21 Feb 2020, 10:59

Exploring your data is the first step to building a great machine learning model: a tutorial from Davis David

We live in a world where huge volumes of data are generated every single day, from our smartphones to what we search on Google or Bing; what we post, like, comment, or share on different social media platforms; what we buy on e-commerce sites; data generated by machines and other sources. We are in the Data Age and data is the new oil.

Quick fact: This article in Forbes states that "The amount of data that we produce every day is truly mind-boggling. There are 2.5 quintillion bytes of data created each day at our current pace."

Data has a lot of potential if you can find insights from it, and it allows you to make data-driven decisions your area of business instead of depending on your experiences. Big to small companies have started to use data to understand their customers better, improve sales and marketing behaviors, and make accurate decisions for their business.

The question is, how you can start finding insights from your data in order to make data-driven decisions?

It all starts by exploring your data to find and understand the hidden patterns, knowledge, and facts that can help you to make a better decision.

In this article, you will learn:

- Exploratory data analysis

- Importances of exploratory data analysis

- Python packages you can use to explore your data

- Practical example with a real-world dataset

What is Exploratory Data Analysis?

Exploratory Data Analysis (EDA) refers to the critical process of performing initial investigations on data to discover patterns, to spot anomalies, to test hypotheses and to check assumptions with the help of summary statistics and graphical representations. It is good practice to understand the data first and try to gather initial insights from it.

Why is Exploratory Data Analysis important?
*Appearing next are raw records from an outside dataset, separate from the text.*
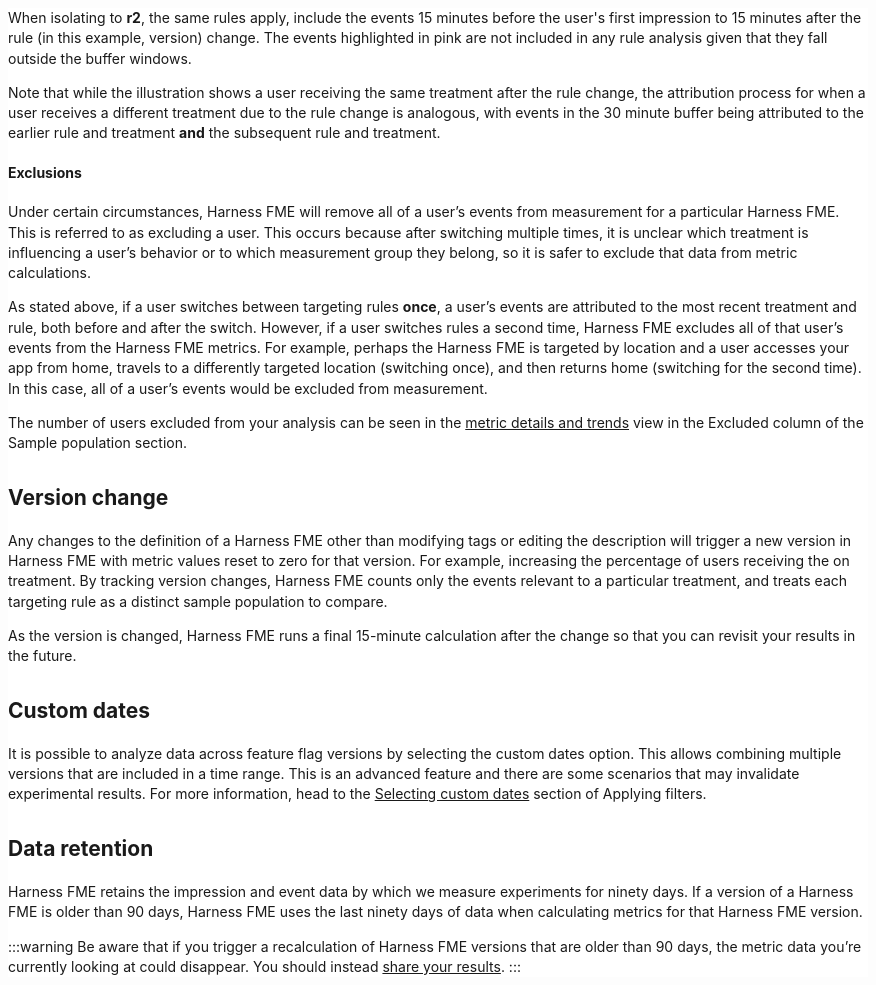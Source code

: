 When isolating to **r2**, the same rules apply, include the events 15 minutes before the user's first impression to 15 minutes after the rule (in this example, version) change. The events highlighted in pink are not included in any rule analysis given that they fall outside the buffer windows.

Note that while the illustration shows a user receiving the same treatment after the rule change, the attribution process for when a user receives a different treatment due to the rule change is analogous, with events in the 30 minute buffer being attributed to the earlier rule and treatment **and** the subsequent rule and treatment.

#### Exclusions

Under certain circumstances, Harness FME will remove all of a user’s events from measurement for a particular Harness FME. This is referred to as excluding a user. This occurs because after switching multiple times, it is unclear which treatment is influencing a user’s behavior or to which measurement group they belong, so it is safer to exclude that data from metric calculations.

As stated above, if a user switches between targeting rules **once**, a user’s events are attributed to the most recent treatment and rule, both before and after the switch. However, if a user switches rules a second time, Harness FME excludes all of that user’s events from the Harness FME metrics. For example, perhaps the Harness FME is targeted by location and a user accesses your app from home, travels to a differently targeted location (switching once), and then returns home (switching for the second time). In this case, all of a user’s events would be excluded from measurement.

The number of users excluded from your analysis can be seen in the [metric details and trends](https://help.split.io/hc/en-us/articles/360025376251-Metric-details-and-trends) view in the Excluded column of the Sample population section.

## Version change

Any changes to the definition of a Harness FME other than modifying tags or editing the description will trigger a new version in Harness FME with metric values reset to zero for that version. For example, increasing the percentage of users receiving the on treatment. By tracking version changes, Harness FME counts only the events relevant to a particular treatment, and treats each targeting rule as a distinct sample population to compare.

As the version is changed, Harness FME runs a final 15-minute calculation after the change so that you can revisit your results in the future. 

## Custom dates

It is possible to analyze data across feature flag versions by selecting the custom dates option. This allows combining multiple versions that are included in a time range. This is an advanced feature and there are some scenarios that may invalidate experimental results. For more information, head to the [Selecting custom dates](https://help.split.io/hc/en-us/articles/360020848451-Applying-filters#selecting-custom-dates) section of Applying filters.

## Data retention

Harness FME retains the impression and event data by which we measure experiments for ninety days. If a version of a Harness FME is older than 90 days, Harness FME uses the last ninety days of data when calculating metrics for that Harness FME version. 

:::warning 
Be aware that if you trigger a recalculation of Harness FME versions that are older than 90 days, the metric data you’re currently looking at could disappear. You should instead [share your results](https://help.split.io/hc/en-us/articles/360059696231-Share-Results).
:::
By exploring your data you can benefit in different ways like:

- Identifyingthe most important variables/features in your dataset

- Testing a hypothesis or checking assumptions related to the dataset

- To check the quality of the data for further processing and cleaning

- Deliver data-driven insights to business stakeholders

- Verify that expected relationships actually exist in the data

- To find unexpected structures or patterns in the data

Python packages for Exploratory Data Analysis

The following python packages will help you to start exploring your dataset:

- Pandas is a python package focus on data analysis

- NumPy is a general purpose array-processing package

- Matplotlib is a Python 2D plotting library which produces publication quality figures in a varietyy of formats

- Seaborn is a Python dat visualization library based on matplotlib. It provides a high-level interface for drawing attractive and informative statistical graphics

Now you know what EDA is and its benefits, let move on to explore the Financial Inclusion in Africa dataset from Zindi so that you can understand important steps to follow when you analyze your own dataset.

Exploratory Data Analysis for Financial Inclusion in Africa dataset

The first important step is to understand the problem statement about the dataset you are going to analyze. This will help you to generate hypotheses or assumptions about the dataset.
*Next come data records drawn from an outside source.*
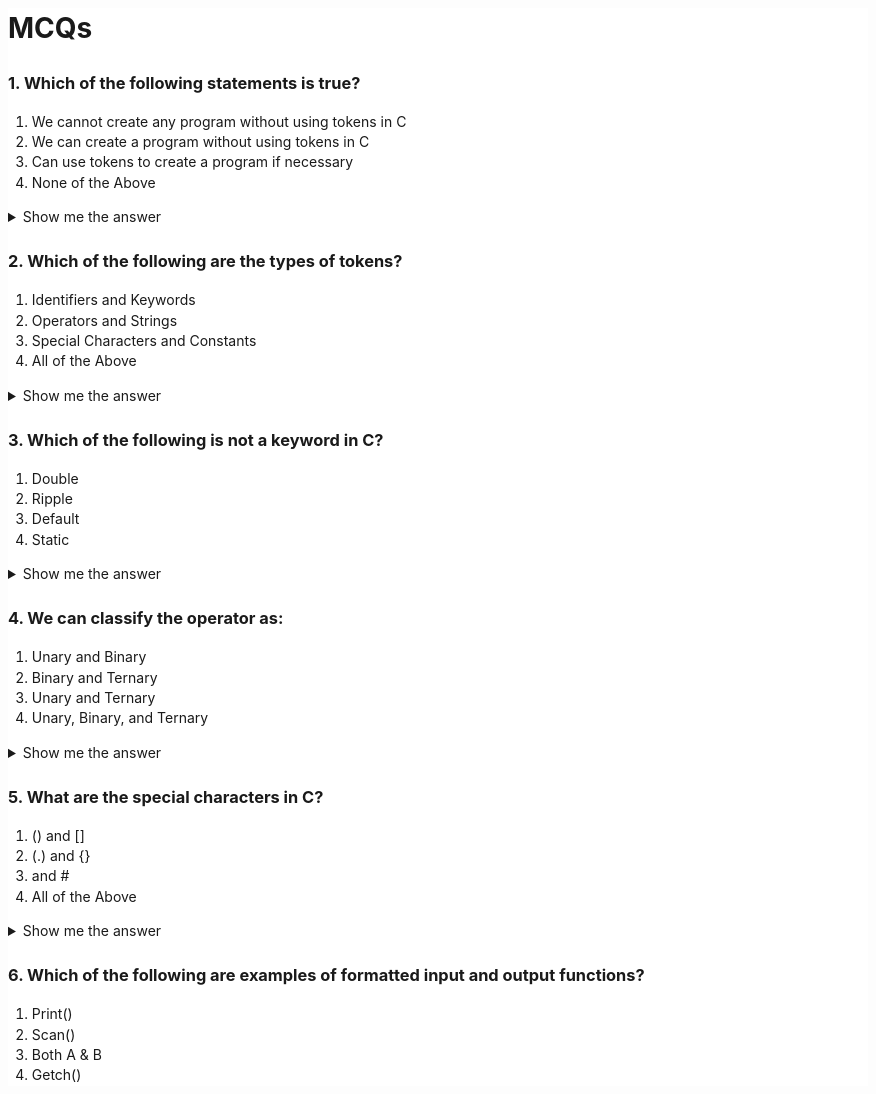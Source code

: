 # MCQs

### 1. Which of the following statements is true?

1. We cannot create any program without using tokens in C
2. We can create a program without using tokens in C
3. Can use tokens to create a program if necessary
4. None of the Above

<details><summary>Show me the answer</summary></details>

### 2. Which of the following are the types of tokens?

1. Identifiers and Keywords
2. Operators and Strings
3. Special Characters and Constants
4. All of the Above

<details><summary>Show me the answer</summary></details>

### 3. Which of the following is not a keyword in C?

1. Double
2. Ripple
3. Default
4. Static

<details><summary>Show me the answer</summary></details>

### 4. We can classify the operator as:

1. Unary and Binary
2. Binary and Ternary
3. Unary and Ternary
4. Unary, Binary, and Ternary

<details><summary>Show me the answer</summary></details>

### 5. What are the special characters in C?

1. () and \[]
2. (.) and {}
3. and #
4. All of the Above

<details><summary>Show me the answer</summary></details>

### 6. Which of the following are examples of formatted input and output functions?

1. Print()
2. Scan()
3. Both A & B
4. Getch()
1. Understand the problem statement

Financial inclusion remains one of the main obstacles to economic and human development in Africa. For example, across Kenya, Rwanda, Tanzania, and Uganda, only 9.1 million adults (or 13.9% of the adult population) have access to or use commercial bank accounts.
Traditionally, access to a bank account has been regarded as an indicator of financial inclusion. Despite the proliferation of mobile money in Africa and the growth of innovative FinTech solutions, banks still play a pivotal role in facilitating access to financial services. Access to bank accounts enable households to save and make payments while also helping businesses build up their credit-worthiness and improve their access to other financial services. Therefore, access to a bank account is an essential contibutor to long-term economic growth.

To know more about the problem statement visit the competition page.

2. Type of the problem

After going through the problem statement, the dataset focuses on a classification where you have to predict whether individuals are most likely to have or use a bank account or not. But you will not apply a machine learning technique in this article.

3. Generating a hypothesis

This is a very important stage during data exploration. It involves understanding the problem in detail by brainstorming as many factors as possible which can impact the outcome. It is done by understanding the problem statement thoroughly and before looking at the data.

Below are some of the factors which I think can affect the chance for a person to have a bank account:

- People who have mobile phones have a lower chance to use bank accounts because of mobile money services

- People who are employed have a higher chance of having bank accounts than people who are employed

- People in rural areas have a low chance to have bank accounts

- Females have less chance to have bank accounts

Now let's load and analyze our dataset to see if assumptions generated are valid or not valid. You can download the dataset and notebook here.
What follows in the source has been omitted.